• [Task details]: The answer must be a bare number: the count of lines below that contain "trIsomorphism".

((

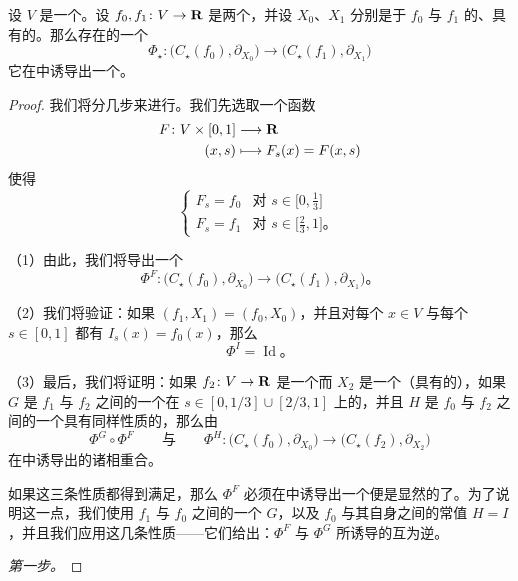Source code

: \begin{theorem}\label{thm:chain-morphism-isomorphism}
设 $V$ 是一个\trCompact\trManifold。设 $f_0,f_1\colon V\to\RR$ 是两个\trMorseFunction，并设 $X_0$、$X_1$ 分别是\trAdapted{}于 $f_0$ 与 $f_1$ 的、具有\trSmaleCondition{}的\trPseudogradient。那么存在\trComplex{}的一个\trMorphism
\[
\Phi_{\star}\colon\bigl(C_{\star}(f_0),\partial_{X_0}\bigr)
  \longrightarrow\bigl(C_{\star}(f_1),\partial_{X_1}\bigr)
\]
它在\trHomology{}中诱导出一个\trIsomorphism。
\end{theorem}

\begin{proof}
我们将分几步来进行。我们先选取一个函数
\[
\begin{aligned}
F\colon V\times[0,1] &\longrightarrow \RR\\
(x,s) &\longmapsto F_s(x)=F(x,s)
\end{aligned}
\]
使得
\[
\begin{cases}
F_s=f_0 & \text{对 } s\in\bigl[0,\tfrac{1}{3}\bigr]\\
F_s=f_1 & \text{对 } s\in\bigl[\tfrac{2}{3},1\bigr]\text{。}
\end{cases}
\]

（1）由此，我们将导出一个\trMorphism
\[
\Phi^F\colon\bigl(C_{\star}(f_0),\partial_{X_0}\bigr)
  \longrightarrow\bigl(C_{\star}(f_1),\partial_{X_1}\bigr)\text{。}
\]

（2）我们将验证：如果 $(f_1,X_1)=(f_0,X_0)$，并且对每个 $x\in V$ 与每个 $s\in[0,1]$ 都有 $I_s(x)=f_0(x)$，那么
\[
\Phi^I=\operatorname{Id}\text{。}
\]

（3）最后，我们将证明：如果 $f_2\colon V\to\RR$ 是一个\trMorseFunction{}而 $X_2$ 是一个（具有\trSmaleCondition{}的）\trAdapted{}\trGradient，如果 $G$ 是 $f_1$ 与 $f_2$ 之间的一个在 $s\in[0,1/3]\cup[2/3,1]$ 上\trStationary{}的\trInterpolation，并且 $H$ 是 $f_0$ 与 $f_2$ 之间的一个具有同样性质的\trInterpolation，那么由
\[
\Phi^G\circ\Phi^F \qquad\text{与}\qquad
\Phi^H\colon\bigl(C_{\star}(f_0),\partial_{X_0}\bigr)
  \longrightarrow\bigl(C_{\star}(f_2),\partial_{X_2}\bigr)
\]
在\trHomology{}中诱导出的诸\trMorphism{}相重合。

如果这三条性质都得到满足，那么 $\Phi^F$ 必须在\trHomology{}中诱导出一个\trIsomorphism{}便是显然的了。为了说明这一点，我们使用 $f_1$ 与 $f_0$ 之间的一个\trInterpolation{} $G$，以及 $f_0$ 与其自身之间的常值\trInterpolation{} $H=I$，并且我们应用这几条性质——它们给出：$\Phi^F$ 与 $\Phi^G$ 所诱导的\trIsomorphism{}互为逆。

\emph{第一步。}


\end{proof}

))

• [Task solution]: 2